◆ **Try it**
An exact reproduction of the lines below, from the first through the one with "Text preprocessing is", is the whole answer; pictures have no place in it.

◆ **Input records**
"""

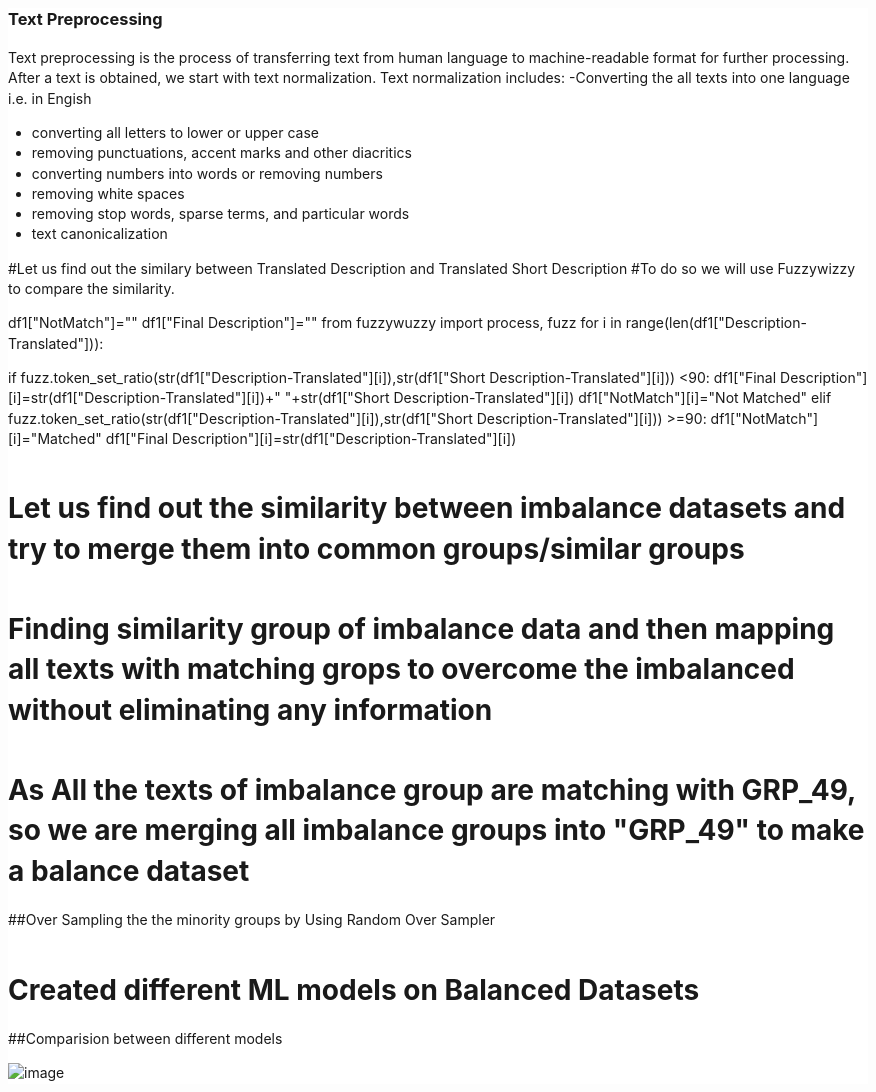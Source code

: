 ### Text Preprocessing
Text preprocessing is the process of transferring text from human language to machine-readable format for further processing. After a text is obtained, we start with text normalization. Text normalization includes:
-Converting the all texts into one language i.e. in Engish
- converting all letters to lower or upper case
- removing punctuations, accent marks and other diacritics
- converting numbers into words or removing numbers
- removing white spaces
- removing stop words, sparse terms, and particular words
- text canonicalization

#Let us find out the similary between Translated Description and Translated Short Description
#To do so we will use Fuzzywizzy to compare the similarity.

df1["NotMatch"]=""
df1["Final Description"]=""
from fuzzywuzzy import process, fuzz
for i in range(len(df1["Description-Translated"])):
  
  if fuzz.token_set_ratio(str(df1["Description-Translated"][i]),str(df1["Short Description-Translated"][i])) <90:
    df1["Final Description"][i]=str(df1["Description-Translated"][i])+" "+str(df1["Short Description-Translated"][i])
    df1["NotMatch"][i]="Not Matched"
  elif fuzz.token_set_ratio(str(df1["Description-Translated"][i]),str(df1["Short Description-Translated"][i])) >=90:
    df1["NotMatch"][i]="Matched"
    df1["Final Description"][i]=str(df1["Description-Translated"][i])     
        
# Let us find out the similarity between imbalance datasets and try to merge them into common groups/similar groups

# Finding similarity group of imbalance data and then mapping all texts with matching grops to overcome the imbalanced without eliminating any information

# As All the texts of imbalance group are matching with GRP_49, so we are merging all imbalance groups into "GRP_49" to make a balance dataset

##Over Sampling the the minority groups by Using Random Over Sampler

# Created different ML models on Balanced Datasets
##Comparision between different models

![image](https://user-images.githubusercontent.com/65825617/121721292-bced3480-cb01-11eb-881a-ac95afe5d4bc.png)
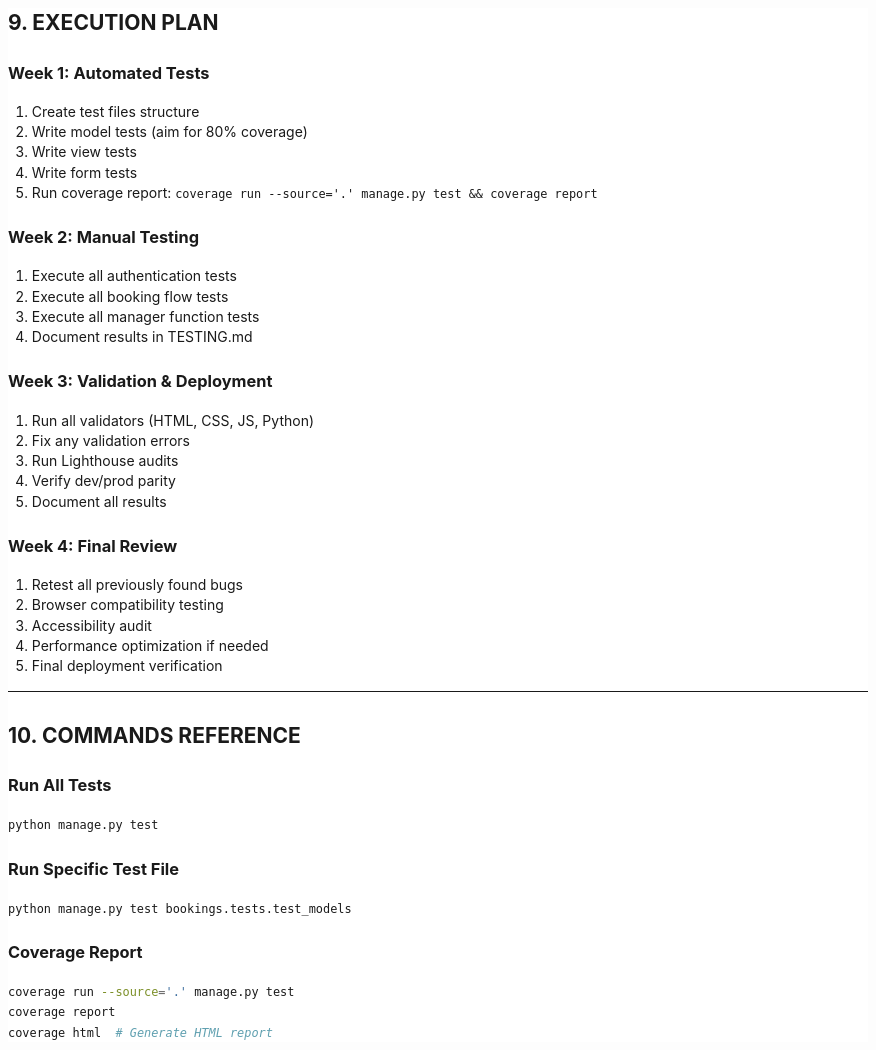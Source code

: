 
## 9. EXECUTION PLAN

### Week 1: Automated Tests
1. Create test files structure
2. Write model tests (aim for 80% coverage)
3. Write view tests
4. Write form tests
5. Run coverage report: `coverage run --source='.' manage.py test && coverage report`

### Week 2: Manual Testing
1. Execute all authentication tests
2. Execute all booking flow tests
3. Execute all manager function tests
4. Document results in TESTING.md

### Week 3: Validation & Deployment
1. Run all validators (HTML, CSS, JS, Python)
2. Fix any validation errors
3. Run Lighthouse audits
4. Verify dev/prod parity
5. Document all results

### Week 4: Final Review
1. Retest all previously found bugs
2. Browser compatibility testing
3. Accessibility audit
4. Performance optimization if needed
5. Final deployment verification

---

## 10. COMMANDS REFERENCE

### Run All Tests
```bash
python manage.py test
```

### Run Specific Test File
```bash
python manage.py test bookings.tests.test_models
```

### Coverage Report
```bash
coverage run --source='.' manage.py test
coverage report
coverage html  # Generate HTML report
```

"""

◆ **Reply**
Source code

: ### Text Preprocessing
Text preprocessing is the process of transferring text from human language to machine-readable format for further processing. After a text is obtained, we start with text normalization. Text normalization includes:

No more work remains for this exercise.